De minha infância, ficou-me na memória uma palavrinha que foi ecoada ad nauseaum pelas mídias lá pelos idos de 1972: tratava-se do tal de sesquicentenário da independência. Traduzindo, os 150 anos da independência do país. Não é uma efeméride tão emblemática quanto um centenário ou um bicentenário, por certo, mas vivia-se na época um clima de euforia celebrado pelo regime de 1964, que proclamava o Milagre Brasileiro. Marco extraordinário, sesquicentenário da inedependência / Potência de amor e paz, esse país faz coisas que ninguém imagina que faz...
Restou na memória a musiquinha e o curioso neologismo. Hoje, cinquenta anos depois, a celebração do bicentenário não desperta paixão alguma, o país vive tudo menos um clima de euforia, e o presidente se assemelha a uma paródia dos generais espaventosos do tempo do milagre econômico. Parece coerente: não existe evento que não tenha motivado mais esforços para ser desacreditado do que o sete de setembro. Não há professor de História que não tenha afirmado que não houve independência alguma, já que o país continuou governado por um monarca estrangeiro, que dom Pedro havia ido a São Paulo visitar sua amante e que parou para defecar no caminho, quando foi alcançado pelo mensageiro que trazia cartas exigindo seu retorno a Portugal. O quadro de Pedro Américo já foi comparado a uma propaganda de desodorantes, com tantos daqueles braços erguidos.
Tudo mentira, a começar que dom Pedro sequer conhecia dona Domitila na ocasião, veio a travar seu primeiro contato por obra do acaso nessa viagem. É certo que a data de sete de setembro foi escolhida por mero papel simbólico, pois desde o 21 de janeiro, Dia do Fico, o imperador já estava formalmente rompido com as cortes de Lisboa, uma esquadra já estava sendo preparada para ser enviada ao Brasil, e os acontecimentos teriam tomado o rumo que tomaram não importa o que o monarca fizesse ou deixasse de fazer naquele sete de setembro. Pessoalmente acredito que dom Pedro disse foi um par de palavrões ao invés do grito de independência ou morte, mas isso é totalmente irrelevante.
A celebração do Sete de Setembro, contudo, obscureceu outros atores daqueles eventos, a começar pelo papel da Inglaterra, que tinha interesse na independência do Brasil e fez abortar o envio da esquadra portuguesa. Houve combate em várias partes do país, sobretudo no norte, mas os protagonistas desses combates hoje são personagens secudários só lembrados em seus estados de origem. Foi também esquecido um papel importatíssimo da imperatriz Leopoldina: tão logo ela soube que o marido havia proclamado a independência em seu caminho de volta, mandou prender o comandante da guarnição portuguesa da cidade. Seria engraçado se dom Pedro, logo após de proclamar a independência, terminasse preso ao chegar à capital...

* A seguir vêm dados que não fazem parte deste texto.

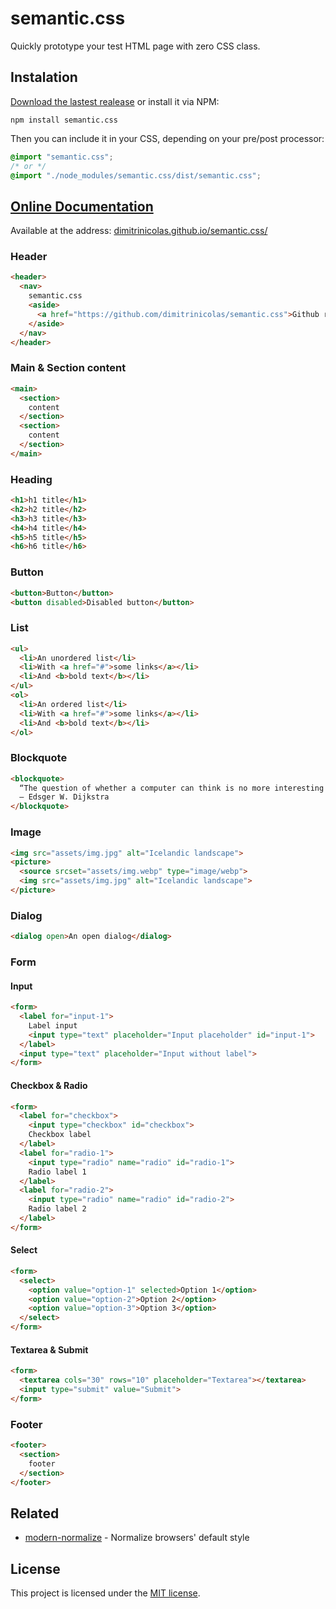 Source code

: # semantic.css

Quickly prototype your test HTML page with zero CSS class.

## Instalation

[Download the lastest realease][lastest release] or install it via NPM:

```
npm install semantic.css
```

Then you can include it in your CSS, depending on your pre/post processor:

```scss
@import "semantic.css";
/* or */
@import "./node_modules/semantic.css/dist/semantic.css";
```

## [Online Documentation][doc]

Available at the address: [dimitrinicolas.github.io/semantic.css/][doc]

### Header

```html
<header>
  <nav>
    semantic.css
    <aside>
      <a href="https://github.com/dimitrinicolas/semantic.css">Github repository</a>
    </aside>
  </nav>
</header>
```

### Main & Section content

```html
<main>
  <section>
    content
  </section>
  <section>
    content
  </section>
</main>
```

### Heading

```html
<h1>h1 title</h1>
<h2>h2 title</h2>
<h3>h3 title</h3>
<h4>h4 title</h4>
<h5>h5 title</h5>
<h6>h6 title</h6>
```

### Button

```html
<button>Button</button>
<button disabled>Disabled button</button>
```

### List

```html
<ul>
  <li>An unordered list</li>
  <li>With <a href="#">some links</a></li>
  <li>And <b>bold text</b></li>
</ul>
<ol>
  <li>An ordered list</li>
  <li>With <a href="#">some links</a></li>
  <li>And <b>bold text</b></li>
</ol>
```

### Blockquote

```html
<blockquote>
  “The question of whether a computer can think is no more interesting than the question of whether a submarine can swim.” 
  ― Edsger W. Dijkstra
</blockquote>
```

### Image

```html
<img src="assets/img.jpg" alt="Icelandic landscape">
<picture>
  <source srcset="assets/img.webp" type="image/webp">
  <img src="assets/img.jpg" alt="Icelandic landscape">
</picture>
```

### Dialog

```html
<dialog open>An open dialog</dialog>
```

### Form
#### Input

```html
<form>
  <label for="input-1">
    Label input
    <input type="text" placeholder="Input placeholder" id="input-1">
  </label>
  <input type="text" placeholder="Input without label">
</form>
```

#### Checkbox & Radio

```html
<form>
  <label for="checkbox">
    <input type="checkbox" id="checkbox">
    Checkbox label
  </label>
  <label for="radio-1">
    <input type="radio" name="radio" id="radio-1">
    Radio label 1
  </label>
  <label for="radio-2">
    <input type="radio" name="radio" id="radio-2">
    Radio label 2
  </label>
</form>
```

#### Select

```html
<form>
  <select>
    <option value="option-1" selected>Option 1</option>
    <option value="option-2">Option 2</option>
    <option value="option-3">Option 3</option>
  </select>
</form>
```

#### Textarea & Submit

```html
<form>
  <textarea cols="30" rows="10" placeholder="Textarea"></textarea>
  <input type="submit" value="Submit">
</form>
```

### Footer

```html
<footer>
  <section>
    footer
  </section>
</footer>
```

## Related

- [modern-normalize][modern-normalize] - Normalize browsers' default style

## License

This project is licensed under the [MIT license](LICENSE).

[doc]: https://dimitrinicolas.github.io/semantic.css/
[lastest release]: https://github.com/dimitrinicolas/semantic.css/releases/latest

[postcss-import]: https://github.com/postcss/postcss-import
[modern-normalize]: https://github.com/sindresorhus/modern-normalize
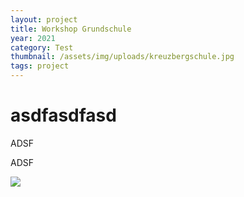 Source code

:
 ```yaml
---
layout: project
title: Workshop Grundschule
year: 2021
category: Test
thumbnail: /assets/img/uploads/kreuzbergschule.jpg
tags: project
---
```

# asdfasdfasd

ADSF

ADSF

![](/assets/img/uploads/kreuzbergschule.jpg)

Mas é fato que nem todos eram tão assim favoráveis à independência. Muitas províncias do norte não viam diferença entre obedecer a uma corte em Lisboa e obedecer a uma corte no Rio de Janeiro. E não faltavam os que sonhavam com o restabelecimento do Reino Unido, uma monarquia dual com dom Pedro assumindo também o trono português, do qual ainda era o herdeiro - mas bem ou mal, a independência foi feita, e tivemos que pagar por ela.

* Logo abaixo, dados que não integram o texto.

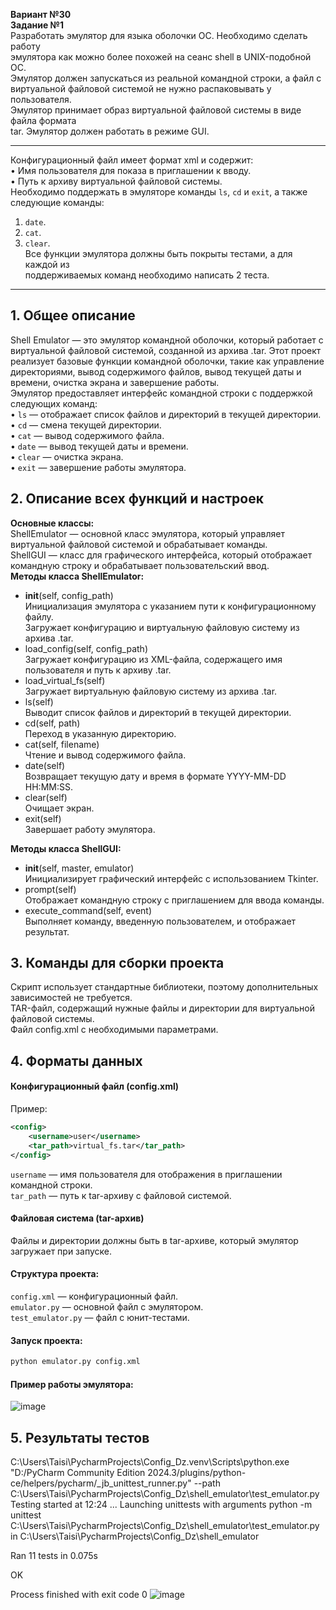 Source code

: **Вариант №30**<br/>
**Задание №1**<br/>
Разработать эмулятор для языка оболочки ОС. Необходимо сделать работу<br/>
эмулятора как можно более похожей на сеанс shell в UNIX-подобной ОС.<br/>
Эмулятор должен запускаться из реальной командной строки, а файл с<br/>
виртуальной файловой системой не нужно распаковывать у пользователя.<br/>
Эмулятор принимает образ виртуальной файловой системы в виде файла формата<br/>
tar. Эмулятор должен работать в режиме GUI.<br/>
***
Конфигурационный файл имеет формат xml и содержит:<br/>
• Имя пользователя для показа в приглашении к вводу.<br/>
• Путь к архиву виртуальной файловой системы.<br/>
Необходимо поддержать в эмуляторе команды `ls`, `cd` и `exit`, а также следующие команды:<br/>
1. `date`.<br/>
2. `cat`.<br/>
3. `clear`.<br/>
Все функции эмулятора должны быть покрыты тестами, а для каждой из<br/>
поддерживаемых команд необходимо написать 2 теста.<br/>
***
## 1. Общее описание<br/>
Shell Emulator — это эмулятор командной оболочки, который работает с виртуальной файловой системой, созданной из архива .tar. Этот проект реализует базовые функции командной оболочки, такие как
управление директориями, вывод содержимого файлов, вывод текущей даты и времени, очистка экрана и завершение работы.<br/>
Эмулятор предоставляет интерфейс командной строки с поддержкой следующих команд:<br/>
• `ls` — отображает список файлов и директорий в текущей директории.<br/>
• `cd` — смена текущей директории.<br/>
• `cat` — вывод содержимого файла.<br/>
• `date` — вывод текущей даты и времени.<br/>
• `clear` — очистка экрана.<br/>
• `exit` — завершение работы эмулятора.<br/>
## 2. Описание всех функций и настроек<br/>
**Основные классы:**<br/>
ShellEmulator — основной класс эмулятора, который управляет виртуальной файловой системой и обрабатывает команды.<br/>
ShellGUI — класс для графического интерфейса, который отображает командную строку и обрабатывает пользовательский ввод.<br/>
**Методы класса ShellEmulator:**<br/>
* __init__(self, config_path)<br/>
Инициализация эмулятора с указанием пути к конфигурационному файлу.<br/>
Загружает конфигурацию и виртуальную файловую систему из архива .tar.<br/>
* load_config(self, config_path)<br/>
Загружает конфигурацию из XML-файла, содержащего имя пользователя и путь к архиву .tar.<br/>
* load_virtual_fs(self)<br/>
Загружает виртуальную файловую систему из архива .tar.<br/>
* ls(self)<br/>
Выводит список файлов и директорий в текущей директории.<br/>
* cd(self, path)<br/>
Переход в указанную директорию.<br/>
* cat(self, filename)<br/>
Чтение и вывод содержимого файла.<br/>
* date(self)<br/>
Возвращает текущую дату и время в формате YYYY-MM-DD HH:MM:SS.<br/>
* clear(self)<br/>
Очищает экран.<br/>
* exit(self)<br/>
 Завершает работу эмулятора.<br/>

**Методы класса ShellGUI:** <br/>
* __init__(self, master, emulator)<br/>
Инициализирует графический интерфейс с использованием Tkinter.<br/>
* prompt(self)<br/>
Отображает командную строку с приглашением для ввода команды.<br/>
* execute_command(self, event)<br/>
Выполняет команду, введенную пользователем, и отображает результат.<br/>

## 3. Команды для сборки проекта<br/>
Скрипт использует стандартные библиотеки, поэтому дополнительных зависимостей не требуется.<br/>
TAR-файл, содержащий нужные файлы и директории для виртуальной файловой системы.<br/>
Файл config.xml с необходимыми параметрами.<br/>
## 4. Форматы данных <br/>
#### Конфигурационный файл (config.xml)<br/>
Пример:<br/>
```xml
<config>
    <username>user</username>
    <tar_path>virtual_fs.tar</tar_path>
</config>
```
`username` — имя пользователя для отображения в приглашении командной строки.<br/>
`tar_path` — путь к tar-архиву с файловой системой.<br/>
#### Файловая система (tar-архив)<br/>
Файлы и директории должны быть в tar-архиве, который эмулятор загружает при запуске.
#### Структура проекта:<br/>
`config.xml` — конфигурационный файл.<br/>
`emulator.py` — основной файл с эмулятором.<br/>
`test_emulator.py` — файл с юнит-тестами.<br/>
#### Запуск проекта:
```python
python emulator.py config.xml
```
#### Пример работы эмулятора:<br/>
![image](https://github.com/user-attachments/assets/835fe67a-495e-41e1-b4ad-817f6640d50f)
## 5. Результаты тестов<br/>
C:\Users\Taisi\PycharmProjects\Config_Dz\.venv\Scripts\python.exe "D:/PyCharm Community Edition 2024.3/plugins/python-ce/helpers/pycharm/_jb_unittest_runner.py" --path C:\Users\Taisi\PycharmProjects\Config_Dz\shell_emulator\test_emulator.py 
Testing started at 12:24 ...
Launching unittests with arguments python -m unittest C:\Users\Taisi\PycharmProjects\Config_Dz\shell_emulator\test_emulator.py in C:\Users\Taisi\PycharmProjects\Config_Dz\shell_emulator

Ran 11 tests in 0.075s

OK

Process finished with exit code 0
![image](https://github.com/user-attachments/assets/ff51f8fc-7a20-46f7-917f-065b2481ed2d)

Hoje, se o bicentenário não está sendo devidamente comemorado, ao menos o distanciamento no tempo permite apreciar o justo valor e significado deste evento histórico. E vejo que foi muito bom que o país tenha conquistado sua independência desta maneira, sem guerras fratricidas que inevitavelmente dividiriam o território entre miríades de republiquetas. Se o país permaneceu uno, e se nossa História é relativamente pacífica se comparada com a de nossos vizinhos hispânicos, isso devemos à decisão de um rapaz de 24 anos, que poderia ter regressado a seu país e ali sossegadamente levado a vida dissoluta de tantos outros fidalgos, mas preferiu ariscar o pescoço e fazer a nossa independência. É assim que no Brasil atual, a enorme diversidade racial coexiste com uma notável uniformidade cultural - quanto valor não tem isso?
E mais não se diga, prefiro ser governado por um imperador de verdade do que por fazendeiros fantasiados de general.